Exercise aim | Reproduce the data below in full and exclude every picture.

Input |
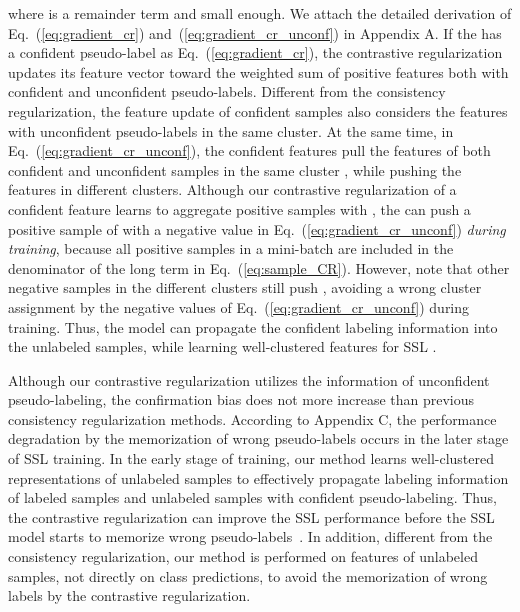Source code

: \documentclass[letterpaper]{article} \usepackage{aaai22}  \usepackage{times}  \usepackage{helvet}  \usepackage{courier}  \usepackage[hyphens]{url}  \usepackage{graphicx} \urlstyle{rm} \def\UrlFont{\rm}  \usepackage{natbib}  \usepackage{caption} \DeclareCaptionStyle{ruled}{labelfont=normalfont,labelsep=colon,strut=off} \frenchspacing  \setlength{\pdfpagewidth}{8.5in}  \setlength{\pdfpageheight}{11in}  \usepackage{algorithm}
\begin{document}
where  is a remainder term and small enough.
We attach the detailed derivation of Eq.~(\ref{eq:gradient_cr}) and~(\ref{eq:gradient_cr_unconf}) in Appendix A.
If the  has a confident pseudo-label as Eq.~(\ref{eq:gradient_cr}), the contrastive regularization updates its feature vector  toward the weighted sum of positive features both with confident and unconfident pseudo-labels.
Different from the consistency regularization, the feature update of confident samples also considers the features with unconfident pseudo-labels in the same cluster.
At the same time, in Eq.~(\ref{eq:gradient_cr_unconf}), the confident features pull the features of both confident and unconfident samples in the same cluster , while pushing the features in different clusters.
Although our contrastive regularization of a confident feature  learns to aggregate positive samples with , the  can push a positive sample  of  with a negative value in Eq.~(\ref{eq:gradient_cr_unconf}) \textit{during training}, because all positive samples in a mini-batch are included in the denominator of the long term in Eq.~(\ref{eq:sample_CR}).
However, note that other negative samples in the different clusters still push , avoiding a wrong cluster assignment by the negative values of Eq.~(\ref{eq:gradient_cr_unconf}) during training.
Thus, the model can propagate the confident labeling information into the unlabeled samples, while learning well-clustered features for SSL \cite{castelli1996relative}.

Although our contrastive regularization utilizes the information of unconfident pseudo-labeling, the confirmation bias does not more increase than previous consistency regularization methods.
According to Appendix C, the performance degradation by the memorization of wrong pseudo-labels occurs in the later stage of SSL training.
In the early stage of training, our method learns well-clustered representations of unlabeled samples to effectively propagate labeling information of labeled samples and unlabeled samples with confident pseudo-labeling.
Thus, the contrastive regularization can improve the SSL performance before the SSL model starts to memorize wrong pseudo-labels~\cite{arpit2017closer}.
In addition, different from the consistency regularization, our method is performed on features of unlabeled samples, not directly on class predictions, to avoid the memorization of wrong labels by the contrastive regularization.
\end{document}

Task result |
Source code

: \documentclass[letterpaper]{article} \usepackage{aaai22}  \usepackage{times}  \usepackage{helvet}  \usepackage{courier}  \usepackage[hyphens]{url}  \usepackage{graphicx} \urlstyle{rm} \def\UrlFont{\rm}  \usepackage{natbib}  \usepackage{caption} \DeclareCaptionStyle{ruled}{labelfont=normalfont,labelsep=colon,strut=off} \frenchspacing  \setlength{\pdfpagewidth}{8.5in}  \setlength{\pdfpageheight}{11in}  \usepackage{algorithm}
\begin{document}
where  is a remainder term and small enough.
We attach the detailed derivation of Eq.~(\ref{eq:gradient_cr}) and~(\ref{eq:gradient_cr_unconf}) in Appendix A.
If the  has a confident pseudo-label as Eq.~(\ref{eq:gradient_cr}), the contrastive regularization updates its feature vector  toward the weighted sum of positive features both with confident and unconfident pseudo-labels.
Different from the consistency regularization, the feature update of confident samples also considers the features with unconfident pseudo-labels in the same cluster.
At the same time, in Eq.~(\ref{eq:gradient_cr_unconf}), the confident features pull the features of both confident and unconfident samples in the same cluster , while pushing the features in different clusters.
Although our contrastive regularization of a confident feature  learns to aggregate positive samples with , the  can push a positive sample  of  with a negative value in Eq.~(\ref{eq:gradient_cr_unconf}) \textit{during training}, because all positive samples in a mini-batch are included in the denominator of the long term in Eq.~(\ref{eq:sample_CR}).
However, note that other negative samples in the different clusters still push , avoiding a wrong cluster assignment by the negative values of Eq.~(\ref{eq:gradient_cr_unconf}) during training.
Thus, the model can propagate the confident labeling information into the unlabeled samples, while learning well-clustered features for SSL \cite{castelli1996relative}.

Although our contrastive regularization utilizes the information of unconfident pseudo-labeling, the confirmation bias does not more increase than previous consistency regularization methods.
According to Appendix C, the performance degradation by the memorization of wrong pseudo-labels occurs in the later stage of SSL training.
In the early stage of training, our method learns well-clustered representations of unlabeled samples to effectively propagate labeling information of labeled samples and unlabeled samples with confident pseudo-labeling.
Thus, the contrastive regularization can improve the SSL performance before the SSL model starts to memorize wrong pseudo-labels~\cite{arpit2017closer}.
In addition, different from the consistency regularization, our method is performed on features of unlabeled samples, not directly on class predictions, to avoid the memorization of wrong labels by the contrastive regularization.
\end{document}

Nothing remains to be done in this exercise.